(Collection entries)
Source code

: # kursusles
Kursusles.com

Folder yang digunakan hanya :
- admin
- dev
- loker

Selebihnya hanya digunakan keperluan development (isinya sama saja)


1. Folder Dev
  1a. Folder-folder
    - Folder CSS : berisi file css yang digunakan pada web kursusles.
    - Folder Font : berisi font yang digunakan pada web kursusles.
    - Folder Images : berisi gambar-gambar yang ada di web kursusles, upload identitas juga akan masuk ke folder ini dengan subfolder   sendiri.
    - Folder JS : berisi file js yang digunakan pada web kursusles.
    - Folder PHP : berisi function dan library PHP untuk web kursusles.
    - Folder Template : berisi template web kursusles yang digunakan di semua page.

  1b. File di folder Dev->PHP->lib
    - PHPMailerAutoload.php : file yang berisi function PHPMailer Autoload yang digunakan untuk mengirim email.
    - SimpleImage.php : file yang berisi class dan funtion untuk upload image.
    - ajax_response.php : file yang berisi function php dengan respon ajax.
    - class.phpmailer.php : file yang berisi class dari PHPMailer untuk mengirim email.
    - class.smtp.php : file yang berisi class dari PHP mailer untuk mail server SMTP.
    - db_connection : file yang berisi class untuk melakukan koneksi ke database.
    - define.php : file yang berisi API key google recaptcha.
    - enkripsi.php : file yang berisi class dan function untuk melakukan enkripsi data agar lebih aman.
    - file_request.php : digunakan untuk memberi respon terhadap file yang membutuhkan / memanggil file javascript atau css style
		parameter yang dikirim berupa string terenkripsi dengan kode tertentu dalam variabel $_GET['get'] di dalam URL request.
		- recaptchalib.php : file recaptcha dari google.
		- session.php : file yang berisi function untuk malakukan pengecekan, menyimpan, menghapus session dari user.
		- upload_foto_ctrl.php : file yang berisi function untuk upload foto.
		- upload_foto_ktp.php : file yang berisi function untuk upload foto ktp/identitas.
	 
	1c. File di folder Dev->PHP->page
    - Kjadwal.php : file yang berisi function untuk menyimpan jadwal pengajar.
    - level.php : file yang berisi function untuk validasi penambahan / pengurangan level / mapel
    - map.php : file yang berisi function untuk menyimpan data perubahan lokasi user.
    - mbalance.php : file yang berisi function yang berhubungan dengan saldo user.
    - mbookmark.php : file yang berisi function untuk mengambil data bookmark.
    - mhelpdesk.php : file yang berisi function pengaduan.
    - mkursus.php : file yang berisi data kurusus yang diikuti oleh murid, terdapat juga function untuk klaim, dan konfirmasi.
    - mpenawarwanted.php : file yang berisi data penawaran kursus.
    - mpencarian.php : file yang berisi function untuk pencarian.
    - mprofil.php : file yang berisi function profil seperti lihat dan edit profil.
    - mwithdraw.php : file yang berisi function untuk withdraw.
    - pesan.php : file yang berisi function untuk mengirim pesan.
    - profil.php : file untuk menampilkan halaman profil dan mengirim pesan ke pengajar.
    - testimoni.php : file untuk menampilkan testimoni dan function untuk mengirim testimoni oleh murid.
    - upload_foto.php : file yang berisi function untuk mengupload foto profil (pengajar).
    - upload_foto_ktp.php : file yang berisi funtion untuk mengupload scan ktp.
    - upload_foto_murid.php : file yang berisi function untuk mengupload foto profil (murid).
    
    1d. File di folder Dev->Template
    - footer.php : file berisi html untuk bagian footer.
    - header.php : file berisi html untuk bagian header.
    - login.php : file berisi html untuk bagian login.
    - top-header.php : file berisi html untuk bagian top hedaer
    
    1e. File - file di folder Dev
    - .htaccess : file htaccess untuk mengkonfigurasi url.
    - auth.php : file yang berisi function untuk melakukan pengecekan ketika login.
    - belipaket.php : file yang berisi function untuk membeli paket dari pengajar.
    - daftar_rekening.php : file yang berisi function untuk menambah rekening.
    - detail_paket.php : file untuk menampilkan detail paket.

TASK DIRECTIONS: Give back every line above, unchanged.

RESULT OF THE TASK:
Source code

: # kursusles
Kursusles.com

Folder yang digunakan hanya :
- admin
- dev
- loker

Selebihnya hanya digunakan keperluan development (isinya sama saja)


1. Folder Dev
  1a. Folder-folder
    - Folder CSS : berisi file css yang digunakan pada web kursusles.
    - Folder Font : berisi font yang digunakan pada web kursusles.
    - Folder Images : berisi gambar-gambar yang ada di web kursusles, upload identitas juga akan masuk ke folder ini dengan subfolder   sendiri.
    - Folder JS : berisi file js yang digunakan pada web kursusles.
    - Folder PHP : berisi function dan library PHP untuk web kursusles.
    - Folder Template : berisi template web kursusles yang digunakan di semua page.

  1b. File di folder Dev->PHP->lib
    - PHPMailerAutoload.php : file yang berisi function PHPMailer Autoload yang digunakan untuk mengirim email.
    - SimpleImage.php : file yang berisi class dan funtion untuk upload image.
    - ajax_response.php : file yang berisi function php dengan respon ajax.
    - class.phpmailer.php : file yang berisi class dari PHPMailer untuk mengirim email.
    - class.smtp.php : file yang berisi class dari PHP mailer untuk mail server SMTP.
    - db_connection : file yang berisi class untuk melakukan koneksi ke database.
    - define.php : file yang berisi API key google recaptcha.
    - enkripsi.php : file yang berisi class dan function untuk melakukan enkripsi data agar lebih aman.
    - file_request.php : digunakan untuk memberi respon terhadap file yang membutuhkan / memanggil file javascript atau css style
		parameter yang dikirim berupa string terenkripsi dengan kode tertentu dalam variabel $_GET['get'] di dalam URL request.
		- recaptchalib.php : file recaptcha dari google.
		- session.php : file yang berisi function untuk malakukan pengecekan, menyimpan, menghapus session dari user.
		- upload_foto_ctrl.php : file yang berisi function untuk upload foto.
		- upload_foto_ktp.php : file yang berisi function untuk upload foto ktp/identitas.
	 
	1c. File di folder Dev->PHP->page
    - Kjadwal.php : file yang berisi function untuk menyimpan jadwal pengajar.
    - level.php : file yang berisi function untuk validasi penambahan / pengurangan level / mapel
    - map.php : file yang berisi function untuk menyimpan data perubahan lokasi user.
    - mbalance.php : file yang berisi function yang berhubungan dengan saldo user.
    - mbookmark.php : file yang berisi function untuk mengambil data bookmark.
    - mhelpdesk.php : file yang berisi function pengaduan.
    - mkursus.php : file yang berisi data kurusus yang diikuti oleh murid, terdapat juga function untuk klaim, dan konfirmasi.
    - mpenawarwanted.php : file yang berisi data penawaran kursus.
    - mpencarian.php : file yang berisi function untuk pencarian.
    - mprofil.php : file yang berisi function profil seperti lihat dan edit profil.
    - mwithdraw.php : file yang berisi function untuk withdraw.
    - pesan.php : file yang berisi function untuk mengirim pesan.
    - profil.php : file untuk menampilkan halaman profil dan mengirim pesan ke pengajar.
    - testimoni.php : file untuk menampilkan testimoni dan function untuk mengirim testimoni oleh murid.
    - upload_foto.php : file yang berisi function untuk mengupload foto profil (pengajar).
    - upload_foto_ktp.php : file yang berisi funtion untuk mengupload scan ktp.
    - upload_foto_murid.php : file yang berisi function untuk mengupload foto profil (murid).
    
    1d. File di folder Dev->Template
    - footer.php : file berisi html untuk bagian footer.
    - header.php : file berisi html untuk bagian header.
    - login.php : file berisi html untuk bagian login.
    - top-header.php : file berisi html untuk bagian top hedaer
    
    1e. File - file di folder Dev
    - .htaccess : file htaccess untuk mengkonfigurasi url.
    - auth.php : file yang berisi function untuk melakukan pengecekan ketika login.
    - belipaket.php : file yang berisi function untuk membeli paket dari pengajar.
    - daftar_rekening.php : file yang berisi function untuk menambah rekening.
    - detail_paket.php : file untuk menampilkan detail paket.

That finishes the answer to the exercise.